Dans l’une des deux chutes de la cascade de Vaihi à Fa’aone se cache un puna ature, une pierre magique qui a l’étonnant pouvoir d’orienter la direction des poissons. Simone Hargous, qui fut enseignante à Fa’aone de 1955 à 1959, nous raconte l’histoire de ce talisman.
A Fa’aone, au PK 50 environ, se trouve la propriété Ahnne qui s’étend de la crête à la mer. La route de ceinture passe par le milieu du terrain. Du côté montagne, à environ 50 mètres de la route, un sentier conduit dans un merveilleux décor. Dans ce lieu, on découvre la cascade de Vaihi, formée de deux chutes abondantes bien distinctes. C’est dans l’une de ces chutes que se cache un puna ature.

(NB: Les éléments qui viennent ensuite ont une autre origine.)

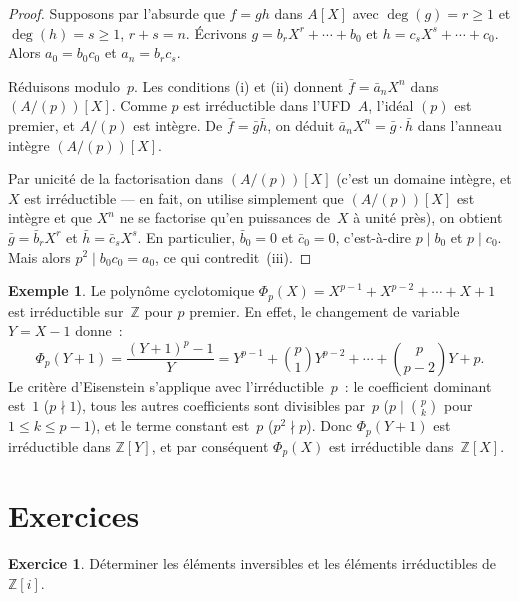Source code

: \documentclass[12pt,a4paper,openany]{book}
\theoremstyle{definition}
\newtheorem{exemple}{Exemple}[chapter]
\newtheorem{exercice}{Exercice}[chapter]
\newcommand{\Z}{\mathbb{Z}}
\begin{document}
\begin{proof}
Supposons par l'absurde que $f = gh$ dans $A[X]$ avec
$\deg(g) = r \geqslant 1$ et $\deg(h) = s \geqslant 1$, $r + s = n$.
Écrivons $g = b_r X^r + \cdots + b_0$ et $h = c_s X^s + \cdots + c_0$.
Alors $a_0 = b_0 c_0$ et $a_n = b_r c_s$.

Réduisons modulo~$p$. Les conditions (i) et (ii) donnent
$\bar{f} = \bar{a}_n X^n$ dans $(A/(p))[X]$. Comme $p$ est irréductible
dans l'UFD~$A$, l'idéal $(p)$ est premier, et $A/(p)$ est intègre. De
$\bar{f} = \bar{g}\bar{h}$, on déduit $\bar{a}_n X^n = \bar{g} \cdot \bar{h}$
dans l'anneau intègre $(A/(p))[X]$.

Par unicité de la factorisation dans $(A/(p))[X]$ (c'est un domaine
intègre, et $X$ est irréductible --- en fait, on utilise simplement que
$(A/(p))[X]$ est intègre et que $X^n$ ne se factorise qu'en puissances
de~$X$ à unité près), on obtient $\bar{g} = \bar{b}_r X^r$ et
$\bar{h} = \bar{c}_s X^s$. En particulier, $\bar{b}_0 = 0$ et
$\bar{c}_0 = 0$, c'est-à-dire $p \mid b_0$ et $p \mid c_0$. Mais alors
$p^2 \mid b_0 c_0 = a_0$, ce qui contredit~(iii).
\end{proof}

\begin{exemple}\label{ex:eisenstein}
Le polynôme cyclotomique $\Phi_p(X) = X^{p-1} + X^{p-2} + \cdots + X + 1$
est irréductible sur~$\Z$ pour $p$ premier. En effet, le changement de
variable $Y = X - 1$ donne~:
\[
  \Phi_p(Y+1) = \frac{(Y+1)^p - 1}{Y}
  = Y^{p-1} + \binom{p}{1}Y^{p-2} + \cdots + \binom{p}{p-2}Y + p.
\]
Le critère d'Eisenstein s'applique avec
l'irréductible~$p$~: le coefficient dominant est~$1$ ($p \nmid 1$),
tous les autres coefficients sont divisibles par~$p$
($p \mid \binom{p}{k}$ pour $1 \leqslant k \leqslant p-1$), et le terme
constant est~$p$ ($p^2 \nmid p$). Donc $\Phi_p(Y+1)$ est irréductible
dans $\Z[Y]$, et par conséquent $\Phi_p(X)$ est irréductible dans~$\Z[X]$.
\end{exemple}

\section{Exercices}\label{sec:exo-factoriels}

\begin{exercice}\label{exo:fact-1}
Déterminer les éléments inversibles et les éléments irréductibles
de~$\Z[i]$.
\end{exercice}
\end{document}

A l’époque (1955) seule, Tearopa, la gardienne de la propriété de Maurice Gilet, détenait le secret de ce talisman.
Un secret transmis de mère à fille
De 1955 à 1959, Tani et moi avons enseigné à l’école publique de Fa’aone. Nous habitions chez « Mama Rere » (Mme Gilet) qui avait une immense propriété, juste en face de l’école. Tapapa, le mari, et Tearopa, la femme, étaient les gardiens de la propriété. C’étaient de braves gens qui nous gâtaient et surtout qui nous racontaient de merveilleuses histoires concernant la culture polynésienne.
Tearopa nous confie qu’un soir, elle voit sa mère, alors décédée, venir vers elle et lui dire discrètement :
Ma fille, j’ai une mission à te confier, c’est à ton tour de tenir le rôle que je détenais lorsque j’étais en vie. Promets-moi que, tant que tu seras de ce monde, tu ne livreras jamais le secret de la place du talisman, même à tes proches.
Viens, allons à la cascade Vaihi.
Elles s’y rendirent. La mère lui dit :
Regarde là, sous l’une des deux chutes, tu trouveras le puna ature* qui, depuis des décennies, est la propriété de notre famille. Ce puna doit rester en ce lieu, même quand tu lui changeras son orientation.
Voici comment tu l’utiliseras : lorsqu’un banc de ature sera en vue au large et que tu voudras pêcher le poisson, vite, tu iras discrètement au puna et tu l’orienteras : tête côté montagne, queue côté large et tu verras !
La pêche téléguidée au puna ature
A cette époque, de nombreux propriétaires de filets pêchaient à Fa’aone. A la saison des ature (Chinchard) , le poisson pullulait. C’était au plus hardi arrivé sur les lieux que le poisson revenait. Des clans se formaient et des cris fusaient.
Deux grands propriétaires de filet : Jean Lucas de Fa’aone et Afo de Flitia’a (le livreur de pains dans le secteur) se faisaient constamment la guéguerre pour savoir qui le premier avait perçu le banc de poissons et qui devait le capturer.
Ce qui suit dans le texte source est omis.